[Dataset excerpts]
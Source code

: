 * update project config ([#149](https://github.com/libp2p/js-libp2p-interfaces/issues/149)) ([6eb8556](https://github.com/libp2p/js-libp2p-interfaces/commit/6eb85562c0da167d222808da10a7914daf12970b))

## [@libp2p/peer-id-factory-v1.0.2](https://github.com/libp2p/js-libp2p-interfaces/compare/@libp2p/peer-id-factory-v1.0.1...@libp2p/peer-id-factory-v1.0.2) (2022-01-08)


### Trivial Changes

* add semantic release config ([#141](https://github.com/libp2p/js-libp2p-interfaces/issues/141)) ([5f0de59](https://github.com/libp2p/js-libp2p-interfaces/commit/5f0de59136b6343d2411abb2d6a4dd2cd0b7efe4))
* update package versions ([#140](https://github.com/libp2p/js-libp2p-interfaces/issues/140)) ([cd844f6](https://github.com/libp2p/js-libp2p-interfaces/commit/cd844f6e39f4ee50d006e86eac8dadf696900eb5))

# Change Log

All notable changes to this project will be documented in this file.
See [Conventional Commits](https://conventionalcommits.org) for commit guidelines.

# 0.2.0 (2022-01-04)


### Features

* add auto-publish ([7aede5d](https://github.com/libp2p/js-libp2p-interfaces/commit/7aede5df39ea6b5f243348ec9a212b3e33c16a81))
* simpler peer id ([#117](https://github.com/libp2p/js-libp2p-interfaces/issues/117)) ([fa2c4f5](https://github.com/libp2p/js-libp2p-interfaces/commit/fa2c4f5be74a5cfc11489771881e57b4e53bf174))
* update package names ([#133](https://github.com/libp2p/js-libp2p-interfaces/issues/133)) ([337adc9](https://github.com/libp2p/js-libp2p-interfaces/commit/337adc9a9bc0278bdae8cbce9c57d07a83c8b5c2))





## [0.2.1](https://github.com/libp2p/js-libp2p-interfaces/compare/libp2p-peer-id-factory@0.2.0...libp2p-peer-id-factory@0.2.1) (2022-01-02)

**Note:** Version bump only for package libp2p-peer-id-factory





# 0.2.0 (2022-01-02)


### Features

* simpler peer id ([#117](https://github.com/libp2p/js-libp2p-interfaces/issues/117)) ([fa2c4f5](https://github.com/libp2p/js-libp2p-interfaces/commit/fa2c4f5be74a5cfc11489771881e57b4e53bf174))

### TRY IT
Restate all of the entries exactly, please.

### EXERCISE RESULT
Source code

: * update project config ([#149](https://github.com/libp2p/js-libp2p-interfaces/issues/149)) ([6eb8556](https://github.com/libp2p/js-libp2p-interfaces/commit/6eb85562c0da167d222808da10a7914daf12970b))

## [@libp2p/peer-id-factory-v1.0.2](https://github.com/libp2p/js-libp2p-interfaces/compare/@libp2p/peer-id-factory-v1.0.1...@libp2p/peer-id-factory-v1.0.2) (2022-01-08)


### Trivial Changes

* add semantic release config ([#141](https://github.com/libp2p/js-libp2p-interfaces/issues/141)) ([5f0de59](https://github.com/libp2p/js-libp2p-interfaces/commit/5f0de59136b6343d2411abb2d6a4dd2cd0b7efe4))
* update package versions ([#140](https://github.com/libp2p/js-libp2p-interfaces/issues/140)) ([cd844f6](https://github.com/libp2p/js-libp2p-interfaces/commit/cd844f6e39f4ee50d006e86eac8dadf696900eb5))

# Change Log

All notable changes to this project will be documented in this file.
See [Conventional Commits](https://conventionalcommits.org) for commit guidelines.

# 0.2.0 (2022-01-04)


### Features

* add auto-publish ([7aede5d](https://github.com/libp2p/js-libp2p-interfaces/commit/7aede5df39ea6b5f243348ec9a212b3e33c16a81))
* simpler peer id ([#117](https://github.com/libp2p/js-libp2p-interfaces/issues/117)) ([fa2c4f5](https://github.com/libp2p/js-libp2p-interfaces/commit/fa2c4f5be74a5cfc11489771881e57b4e53bf174))
* update package names ([#133](https://github.com/libp2p/js-libp2p-interfaces/issues/133)) ([337adc9](https://github.com/libp2p/js-libp2p-interfaces/commit/337adc9a9bc0278bdae8cbce9c57d07a83c8b5c2))





## [0.2.1](https://github.com/libp2p/js-libp2p-interfaces/compare/libp2p-peer-id-factory@0.2.0...libp2p-peer-id-factory@0.2.1) (2022-01-02)

**Note:** Version bump only for package libp2p-peer-id-factory





# 0.2.0 (2022-01-02)


### Features

* simpler peer id ([#117](https://github.com/libp2p/js-libp2p-interfaces/issues/117)) ([fa2c4f5](https://github.com/libp2p/js-libp2p-interfaces/commit/fa2c4f5be74a5cfc11489771881e57b4e53bf174))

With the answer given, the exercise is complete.